Aufgrund von Urteilen eines Landesarbeitsgerichts Erfurt (AZ: 4 Ta 39/25) und des BAG (AZ: 6 AZR 78/08) bekomme ich aufgrund unserer Dienstvereinbarung, die eine Anwesenheitspflicht während der Sprechzeit vorschreibt, nur noch während dieser Zeiten Arbeitszeit anerkannt. Außerhalb der Sprechzeit haben wir gleitende Arbeitszeiten.

Montags haben wir von 9 bis 12 Uhr Sprechzeit. Wenn wir also um 11:30 Uhr zu einem Brand, Verkehrsunfall etc. alarmiert werden und der Einsatz bis z. B. um 18:00 Uhr andauert, wird mir nur die Zeit von 11:30 Uhr bis 12:00 Uhr anerkannt. Die fehlenden Zeiten bzw. die Differenz zur Soll-Arbeitszeit müssen wir nacharbeiten.

Im Landesbrandschutzgesetz steht, dass AN durch das Ehrenamt keine Nachteile entstehen dürfen. Ich sehe hier eine Menge Nachteile??? Die Urteile sagen leider etwas anderes.

Die gleiche Verfahrensweise gilt bei uns übrigens auch für ehrenamtliche Richter und Kommunalpolitiker, da bei uns in der Verwaltung viele Personen Ehrenämter ausüben.

Wie seht ihr das? Wenn es so durchgezogen wird, wird bald niemand mehr ehrenamtlich tätig sein.

Schokokeks

Ist zwar "unschön" für Dich und die anderen Ehrenamtler bei euch, aber ich sehe hier keinen Fehler.

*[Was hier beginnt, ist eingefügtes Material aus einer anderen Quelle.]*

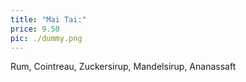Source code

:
 ```yaml
---
title: "Mai Tai:"
price: 9.50
pic: ./dummy.png
---
```


Rum, Cointreau, Zuckersirup, Mandelsirup, Ananassaft
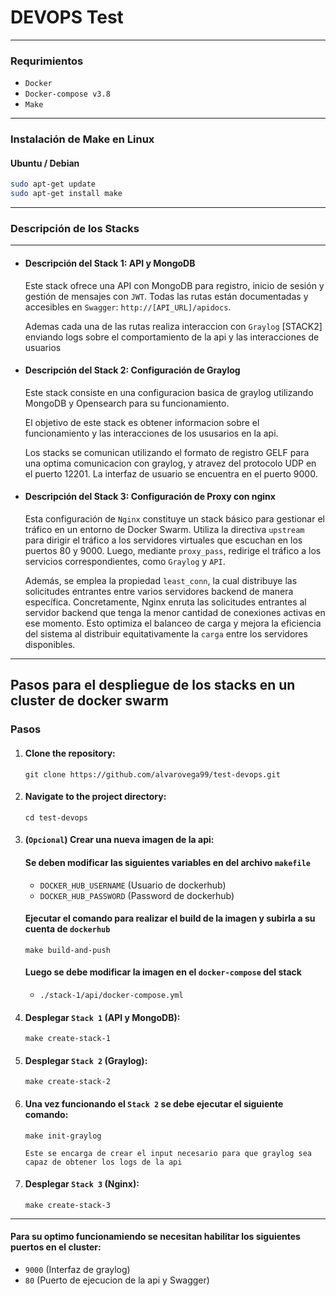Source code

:# DEVOPS Test
---

### Requrimientos

- `Docker`
- `Docker-compose v3.8`
- `Make`

---

### Instalación de Make en Linux

#### Ubuntu / Debian

```bash
sudo apt-get update
sudo apt-get install make
```
---
### Descripción de los Stacks
---
-  #### Descripción del Stack 1: API y MongoDB

    Este stack ofrece una API con MongoDB para registro, inicio de sesión y gestión de mensajes con `JWT`. Todas las rutas están documentadas y accesibles en 
    `Swagger`: `http://[API_URL]/apidocs`.

    Ademas cada una de las rutas realiza interaccion con `Graylog` [STACK2] enviando logs sobre el comportamiento de la api y las interacciones de usuarios

-  #### Descripción del Stack 2: Configuración de Graylog
    Este stack consiste en una configuracion basica de graylog utilizando MongoDB y Opensearch para su funcionamiento.

    El objetivo de este stack es obtener informacion sobre el funcionamiento y las interacciones de los ususarios en la api.

    Los stacks se comunican utilizando el formato de registro GELF para una optima comunicacion con graylog, y atravez del protocolo UDP en el puerto 12201. 
    La interfaz de usuario se encuentra en el puerto 9000.

-  #### Descripción del Stack 3: Configuración de Proxy con nginx
    Esta configuración de `Nginx` constituye un stack básico para gestionar el tráfico en un entorno de Docker Swarm. Utiliza la directiva `upstream` para dirigir el tráfico a los servidores virtuales que escuchan en los puertos 80 y 9000. Luego, mediante `proxy_pass`, redirige el tráfico a los servicios correspondientes, como `Graylog` y `API`.

    Además, se emplea la propiedad `least_conn`, la cual distribuye las solicitudes entrantes entre varios servidores backend de manera específica. Concretamente, Nginx enruta las solicitudes entrantes al servidor backend que tenga la menor cantidad de conexiones activas en ese momento. Esto optimiza el balanceo de carga y mejora la eficiencia del sistema al distribuir equitativamente la `carga` entre los servidores disponibles.

---
## Pasos para el despliegue de los stacks en un cluster de docker swarm

### Pasos

1. #### Clone the repository:
    ```
    git clone https://github.com/alvarovega99/test-devops.git
    ```

2. #### Navigate to the project directory:
    ```
    cd test-devops
    ```

3. #### (`Opcional`) Crear una nueva imagen de la api:
    #### Se deben modificar las siguientes variables en del archivo `makefile`

    - `DOCKER_HUB_USERNAME` (Usuario de dockerhub)
    - `DOCKER_HUB_PASSWORD` (Password de dockerhub)

    #### Ejecutar el comando para realizar el build de la imagen y subirla a su cuenta de `dockerhub`
  
    ```
    make build-and-push
    ```

    #### Luego se debe modificar la imagen en el `docker-compose` del stack
    - `./stack-1/api/docker-compose.yml`



4. #### Desplegar `Stack 1` (API y MongoDB):
    ```
    make create-stack-1
    ```

5. #### Desplegar `Stack 2` (Graylog):
    ```
    make create-stack-2
    ```

6. #### Una vez funcionando el `Stack 2` se debe ejecutar el siguiente comando:
    ```
    make init-graylog
    ```
    `Este se encarga de crear el input necesario para que graylog sea capaz de obtener los logs de la api`

7. #### Desplegar `Stack 3` (Nginx):
    ```
    make create-stack-3
    ```
---
#### Para su optimo funcionamiendo se necesitan habilitar los siguientes puertos en el cluster:

- `9000` (Interfaz de graylog)
- `80` (Puerto de ejecucion de la api y Swagger)
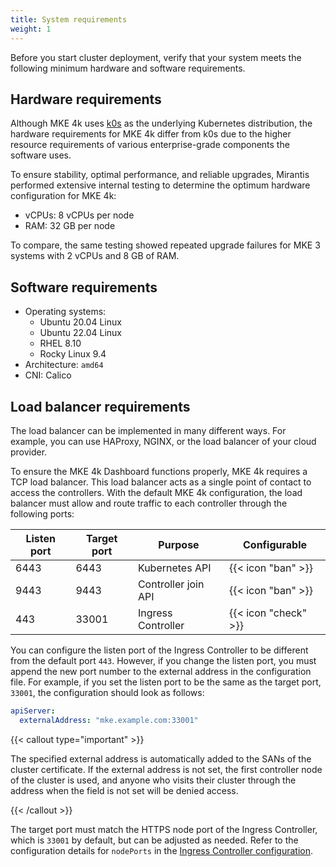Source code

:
 ```yaml
---
title: System requirements
weight: 1
---
```


Before you start cluster deployment, verify that your system meets the following minimum hardware
and software requirements.

## Hardware requirements

Although MKE 4k uses [k0s](https://k0sproject.io/) as the underlying Kubernetes distribution, the hardware requirements for MKE 4k differ from k0s due to the higher resource requirements of various enterprise-grade components the software uses.

To ensure stability, optimal performance, and reliable upgrades, Mirantis performed extensive internal testing to determine the optimum hardware configuration for MKE 4k:

- vCPUs: 8 vCPUs per node
- RAM: 32 GB per node

To compare, the same testing showed repeated upgrade failures for MKE 3 systems with 2 vCPUs and 8 GB of RAM.


## Software requirements

- Operating systems:
  - Ubuntu 20.04 Linux
  - Ubuntu 22.04 Linux
  - RHEL 8.10
  - Rocky Linux 9.4
- Architecture: `amd64`
- CNI: Calico

## Load balancer requirements

The load balancer can be implemented in many different ways. For example, you can use
HAProxy, NGINX, or the load balancer of your cloud provider.

To ensure the MKE 4k Dashboard functions properly, MKE 4k requires a TCP load balancer.
This load balancer acts as a single point of contact to access the controllers.
With the default MKE 4k configuration, the load balancer must allow and route traffic
to each controller through the following ports:

| Listen port | Target port | Purpose             | Configurable         |
| ----------- | ----------- | ------------------- | -------------------- |
| 6443        | 6443        | Kubernetes API      | {{< icon "ban" >}}   |
| 9443        | 9443        | Controller join API | {{< icon "ban" >}}   |
| 443         | 33001       | Ingress Controller  | {{< icon "check" >}} |

You can configure the listen port of the Ingress Controller to be different from
the default port `443`. However, if you change the listen port, you must append
the new port number to the external address in the configuration file. For example,
if you set the listen port to be the same as the target port, `33001`, the configuration
should look as follows:

```yaml
apiServer:
  externalAddress: "mke.example.com:33001"
```

{{< callout type="important" >}}

The specified external address is automatically added to the SANs of the cluster certificate. If
the external address is not set, the first controller node of the cluster is
used, and anyone who visits their cluster through the address when the field is
not set will be denied access.

{{< /callout >}}

The target port must match the HTTPS node port of the Ingress Controller,
which is `33001` by default, but can be adjusted as needed. Refer to the configuration
details for `nodePorts` in the 
[Ingress Controller configuration](../../configuration/ingress#configuration).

Für den "Geretteten" hat es sogar den Vorteil, dass sie keinen Verdienstausfall von Dir zahlen müssen, weil Du es ja in Deiner Freizeit machst. 👍
Quereinsteiger mit Hang zum Monk

Chrille1507

Hallo Martin222,

sehr spannend, dass deine Kommune es sich leistet, dass Ehrenamt so auszubremsen. Vor allem wenn man bedenkt, dass die Kommune für den Brandschutz zuständig ist.
Aus dem TVöD ergeben sich für dein Problem keine Lösungen.

Bist du denn das einzige Feuerwehrmitglied, welches das betrifft?

MeTe

Mein Arbeitgeber (nicht Kommune) ist diesbezüglich auch nicht gerade vorbildlich. Haben Gleitzeit (können also im Großen und Ganzen kommen/gehen wie und wann wir wollen) - entsprechend wird einfach die Zeit gezählt die man arbeitet.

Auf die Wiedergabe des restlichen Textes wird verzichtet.